## Records to use

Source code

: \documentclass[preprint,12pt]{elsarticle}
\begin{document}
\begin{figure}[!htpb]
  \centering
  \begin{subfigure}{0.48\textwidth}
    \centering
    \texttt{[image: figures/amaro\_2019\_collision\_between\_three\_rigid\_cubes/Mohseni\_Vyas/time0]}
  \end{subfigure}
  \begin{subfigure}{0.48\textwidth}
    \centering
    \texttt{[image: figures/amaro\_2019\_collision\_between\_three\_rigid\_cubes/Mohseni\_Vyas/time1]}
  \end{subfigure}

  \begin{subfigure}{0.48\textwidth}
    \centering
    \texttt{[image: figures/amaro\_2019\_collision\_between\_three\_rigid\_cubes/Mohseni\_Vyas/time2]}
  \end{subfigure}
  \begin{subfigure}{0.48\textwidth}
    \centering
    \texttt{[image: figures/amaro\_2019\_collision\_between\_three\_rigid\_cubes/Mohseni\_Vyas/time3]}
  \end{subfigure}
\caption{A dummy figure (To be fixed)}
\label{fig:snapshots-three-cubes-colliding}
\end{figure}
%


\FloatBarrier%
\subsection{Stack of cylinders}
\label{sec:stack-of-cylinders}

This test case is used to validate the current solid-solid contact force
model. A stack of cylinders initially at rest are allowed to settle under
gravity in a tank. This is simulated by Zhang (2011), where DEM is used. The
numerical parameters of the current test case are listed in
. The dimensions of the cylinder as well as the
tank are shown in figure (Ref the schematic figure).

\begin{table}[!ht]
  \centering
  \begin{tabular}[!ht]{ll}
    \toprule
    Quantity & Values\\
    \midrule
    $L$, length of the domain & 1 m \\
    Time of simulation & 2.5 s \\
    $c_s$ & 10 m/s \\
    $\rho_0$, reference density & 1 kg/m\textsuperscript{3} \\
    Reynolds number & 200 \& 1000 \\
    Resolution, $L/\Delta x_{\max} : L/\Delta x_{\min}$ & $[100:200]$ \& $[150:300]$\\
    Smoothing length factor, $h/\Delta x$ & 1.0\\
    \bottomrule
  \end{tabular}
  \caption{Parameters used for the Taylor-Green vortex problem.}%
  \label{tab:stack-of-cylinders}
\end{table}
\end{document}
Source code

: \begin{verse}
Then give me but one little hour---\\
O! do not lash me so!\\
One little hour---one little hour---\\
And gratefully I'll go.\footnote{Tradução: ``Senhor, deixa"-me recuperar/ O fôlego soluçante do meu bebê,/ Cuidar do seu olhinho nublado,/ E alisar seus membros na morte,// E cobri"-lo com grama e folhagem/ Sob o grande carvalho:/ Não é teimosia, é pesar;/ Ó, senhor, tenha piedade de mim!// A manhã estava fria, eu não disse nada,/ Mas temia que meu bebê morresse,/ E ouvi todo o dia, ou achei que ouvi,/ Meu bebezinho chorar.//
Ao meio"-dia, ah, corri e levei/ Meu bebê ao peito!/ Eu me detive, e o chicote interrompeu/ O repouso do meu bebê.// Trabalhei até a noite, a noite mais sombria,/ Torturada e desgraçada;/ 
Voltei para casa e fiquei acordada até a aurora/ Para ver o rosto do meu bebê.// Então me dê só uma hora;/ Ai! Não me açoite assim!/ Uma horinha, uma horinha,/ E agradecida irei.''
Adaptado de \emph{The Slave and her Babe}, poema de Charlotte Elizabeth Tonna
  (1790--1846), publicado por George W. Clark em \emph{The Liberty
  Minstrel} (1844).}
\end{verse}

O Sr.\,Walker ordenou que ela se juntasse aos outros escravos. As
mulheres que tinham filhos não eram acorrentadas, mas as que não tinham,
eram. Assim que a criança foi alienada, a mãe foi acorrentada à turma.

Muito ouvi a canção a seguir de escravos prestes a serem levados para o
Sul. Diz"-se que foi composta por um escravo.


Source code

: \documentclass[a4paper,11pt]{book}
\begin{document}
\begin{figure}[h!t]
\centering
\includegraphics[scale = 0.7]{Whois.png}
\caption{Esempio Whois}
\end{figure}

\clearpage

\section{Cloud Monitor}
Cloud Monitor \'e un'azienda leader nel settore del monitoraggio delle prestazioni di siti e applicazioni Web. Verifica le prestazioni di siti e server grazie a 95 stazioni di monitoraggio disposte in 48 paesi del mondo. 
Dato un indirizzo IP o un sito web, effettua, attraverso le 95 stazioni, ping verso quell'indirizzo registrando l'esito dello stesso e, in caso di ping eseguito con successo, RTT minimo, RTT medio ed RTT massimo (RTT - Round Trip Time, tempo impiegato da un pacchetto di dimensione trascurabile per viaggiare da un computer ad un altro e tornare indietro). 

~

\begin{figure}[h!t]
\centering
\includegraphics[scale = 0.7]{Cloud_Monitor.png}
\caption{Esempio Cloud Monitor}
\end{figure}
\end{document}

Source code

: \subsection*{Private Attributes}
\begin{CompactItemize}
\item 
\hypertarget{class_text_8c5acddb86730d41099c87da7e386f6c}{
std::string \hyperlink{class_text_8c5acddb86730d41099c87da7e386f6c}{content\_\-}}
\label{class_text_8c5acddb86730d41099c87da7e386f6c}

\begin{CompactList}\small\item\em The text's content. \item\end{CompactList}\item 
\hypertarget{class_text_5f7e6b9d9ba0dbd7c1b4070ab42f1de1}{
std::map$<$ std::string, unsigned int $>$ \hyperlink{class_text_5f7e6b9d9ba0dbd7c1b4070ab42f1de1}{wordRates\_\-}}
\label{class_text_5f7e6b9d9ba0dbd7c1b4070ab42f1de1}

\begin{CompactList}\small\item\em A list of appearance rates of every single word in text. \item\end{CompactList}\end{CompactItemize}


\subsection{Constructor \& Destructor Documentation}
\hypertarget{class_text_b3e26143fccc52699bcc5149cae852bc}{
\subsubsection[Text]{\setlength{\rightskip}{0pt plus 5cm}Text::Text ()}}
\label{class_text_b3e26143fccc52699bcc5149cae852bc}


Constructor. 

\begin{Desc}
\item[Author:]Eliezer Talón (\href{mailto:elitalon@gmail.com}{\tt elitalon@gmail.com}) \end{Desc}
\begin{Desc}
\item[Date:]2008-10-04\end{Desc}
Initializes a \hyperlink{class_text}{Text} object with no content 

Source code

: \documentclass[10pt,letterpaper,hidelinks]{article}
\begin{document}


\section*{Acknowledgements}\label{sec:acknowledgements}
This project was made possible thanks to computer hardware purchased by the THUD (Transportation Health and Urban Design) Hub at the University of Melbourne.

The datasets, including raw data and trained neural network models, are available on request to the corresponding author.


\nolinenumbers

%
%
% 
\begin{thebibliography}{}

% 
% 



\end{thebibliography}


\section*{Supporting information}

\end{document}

## Activity
Filter the records above for the string "Delta" and copy each matching line.

## Reply to the exercise
    Resolution, $L/\Delta x_{\max} : L/\Delta x_{\min}$ & $[100:200]$ \& $[150:300]$\\
    Smoothing length factor, $h/\Delta x$ & 1.0\\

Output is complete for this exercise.